Incorporate the optimized prompts into the experiment plan.
Value: Reduces the prompt iteration cycle from weeks to days and improves model output quality by over 30%.
Scenario 3: Model version upgrade regression testing
Description: A company plans to upgrade its underlying model version and needs to evaluate the new version's performance.
AgentLoop solution:
Use a dataset to build an evaluation benchmark set.
Create a comparative experiment to run the old and new model versions simultaneously.
Use the evaluator to compare performance across multiple dimensions.
Use comparative analysis to identify performance degradation.
Make an upgrade decision based on the data.
Value: Avoids business risks from blind upgrades and ensures the stability of the model upgrade process.
Scenario 4: Bad case management and the data flywheel
Description: After an AI application goes live, it generates many bad cases that need to be systematically managed and optimized.
AgentLoop solution:
Use evaluation tasks to automatically identify low-scoring samples.
Import bad cases into a dataset for manual annotation.
Update the data after annotation to generate optimization suggestions.
Compile the high-quality data into a training dataset.
Use the data flywheel to continuously optimize model performance.

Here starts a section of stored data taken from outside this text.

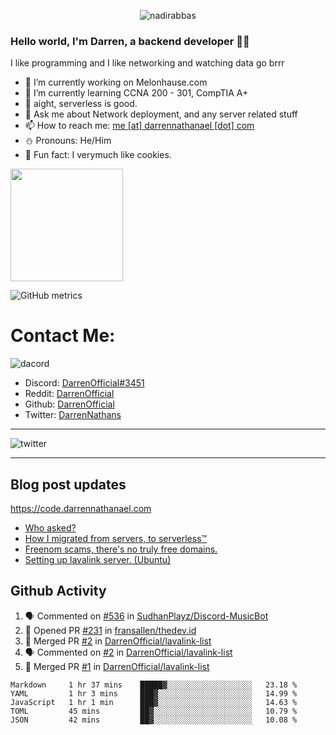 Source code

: <p align="center"> <img src="https://komarev.com/ghpvc/?username=DarrenOfficial&label=Profile%20views&color=0e75b6&style=flat" alt="nadirabbas" /> </p>

### Hello world, I'm Darren, a backend developer 👨‍💻
I like programming and I like networking and watching data go brrr



- 🔭 I’m currently working on Melonhause.com 
- 🌴 I’m currently learning CCNA 200 - 301, CompTIA A+ 
- 🚀 aight, serverless is good.
- 💬 Ask me about Network deployment, and any server related stuff 
- 📫 How to reach me: [me [at] darrennathanael [dot] com](mailto:me@darrennathanael.com) 
- ⛄️ Pronouns: He/Him 
- 🍪 Fun fact: I verymuch like cookies. 



<img float="center" height="180em" src="https://github-readme-stats.vercel.app/api?hide_border=true&username=DarrenOfficial&show_icons=true&count_private=true&bg_color=00000000&title_color=7F7F7F&icon_color=7F7F7F&text_color=7F7F7F" />


![GitHub metrics](https://metrics.lecoq.io/DarrenOfficial)  


# Contact Me:

![dacord](https://discord.c99.nl/widget/theme-1/508296903960821771.png)

- Discord: [DarrenOfficial#3451](https://discord.com/users/508296903960821771)
- Reddit: [DarrenOfficial](https://reddit.com/u/DarrenOfficiallol)
- Github: [DarrenOfficial](https://github.com/DarrenOfficial)
- Twitter: [DarrenNathans](https://twitter.com/DarrenNathans)


---

<img alt="twitter" src="https://github-readme-twitter.gazf.vercel.app/api?id=DarrenNathans&layout=wide" />


---

## Blog post updates
https://code.darrennathanael.com
<!-- BLOG-POST-LIST:START -->
- [Who asked?](https://code.darrennathanael.com/who-asked)
- [How I migrated from servers, to serverless™](https://code.darrennathanael.com/how-i-migrated-from-servers-to-serverlesstm)
- [Freenom scams, there's no truly free domains.](https://code.darrennathanael.com/freenom-scams-theres-no-truly-free-domains)
- [Setting up lavalink server. (Ubuntu)](https://code.darrennathanael.com/setting-up-lavalink-server-ubuntu)
<!-- BLOG-POST-LIST:END -->


## Github Activity
<!--START_SECTION:activity-->
1. 🗣 Commented on [#536](https://github.com/SudhanPlayz/Discord-MusicBot/issues/536) in [SudhanPlayz/Discord-MusicBot](https://github.com/SudhanPlayz/Discord-MusicBot)
2. 💪 Opened PR [#231](https://github.com/fransallen/thedev.id/pull/231) in [fransallen/thedev.id](https://github.com/fransallen/thedev.id)
3. 🎉 Merged PR [#2](https://github.com/DarrenOfficial/lavalink-list/pull/2) in [DarrenOfficial/lavalink-list](https://github.com/DarrenOfficial/lavalink-list)
4. 🗣 Commented on [#2](https://github.com/DarrenOfficial/lavalink-list/issues/2) in [DarrenOfficial/lavalink-list](https://github.com/DarrenOfficial/lavalink-list)
5. 🎉 Merged PR [#1](https://github.com/DarrenOfficial/lavalink-list/pull/1) in [DarrenOfficial/lavalink-list](https://github.com/DarrenOfficial/lavalink-list)
<!--END_SECTION:activity-->


<!--START_SECTION:waka-->
```text
Markdown     1 hr 37 mins    █████▓░░░░░░░░░░░░░░░░░░░   23.18 % 
YAML         1 hr 3 mins     ███▓░░░░░░░░░░░░░░░░░░░░░   14.99 % 
JavaScript   1 hr 1 min      ███▓░░░░░░░░░░░░░░░░░░░░░   14.63 % 
TOML         45 mins         ██▓░░░░░░░░░░░░░░░░░░░░░░   10.79 % 
JSON         42 mins         ██▓░░░░░░░░░░░░░░░░░░░░░░   10.08 % 
```
<!--END_SECTION:waka-->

Value: Establishes a data-driven, continuous optimization loop, making the AI application smarter with use.
Scenario 5: Building long-term memory for an AI agent
Scenario: You are building a personalized AI assistant that needs to remember user preferences and interaction history.
AgentLoop solution:
Create a MemoryStore.
Configure memory strategies, such as fact, episode, and summary.
Use the SDK to add conversation records.
During a conversation, retrieve relevant memories and inject them into the context.
Provides personalized responses based on memory.
Value: Enhances user experience and interaction consistency, allowing the AI assistant to truly 'understand' users.
Best practices
Practice 1: Establish a complete evaluation system
Define evaluation metrics: Determine core evaluation metrics, such as accuracy, security, and compliance, based on your business scenarios.
Build evaluation sets: Use Dataset to build evaluation datasets that cover core business scenarios.
Configure evaluation tasks: Create continuously running evaluation tasks to monitor online data quality.
Set alert thresholds: Set alerts for key evaluation metrics to promptly identify quality issues.
Practice 2: Establish prompt version management standards
Manage prompts with experiment plans: Create a separate experiment plan for each business scenario.
Follow version naming conventions: Use semantic version numbers, such as v1.0.0-basic.
Record changes: Document the reason for and effect of each change in the experiment description.
Perform regular regressions: Run historical experiments periodically to ensure new versions do not degrade.
Practice 3: Build a data flywheel
Collect data: Collect all runtime data from your AI applications.
Clean data: Use evaluation tasks to automatically identify and label problematic data.
Store data: Store high-quality data in Dataset to build your enterprise data assets.
Apply data: Use the data for model fine-tuning, prompt optimization, and knowledge base updates.
Practice 4: Optimize costs
Monitor token consumption: Use token analysis to monitor the cost consumption of each application.
Select models: Compare the cost-effectiveness of different models through experiments.
Use sampling strategies: Use sample-based evaluation for non-core data to reduce costs.
Clean up resources: Periodically delete unused datasets and experiment records.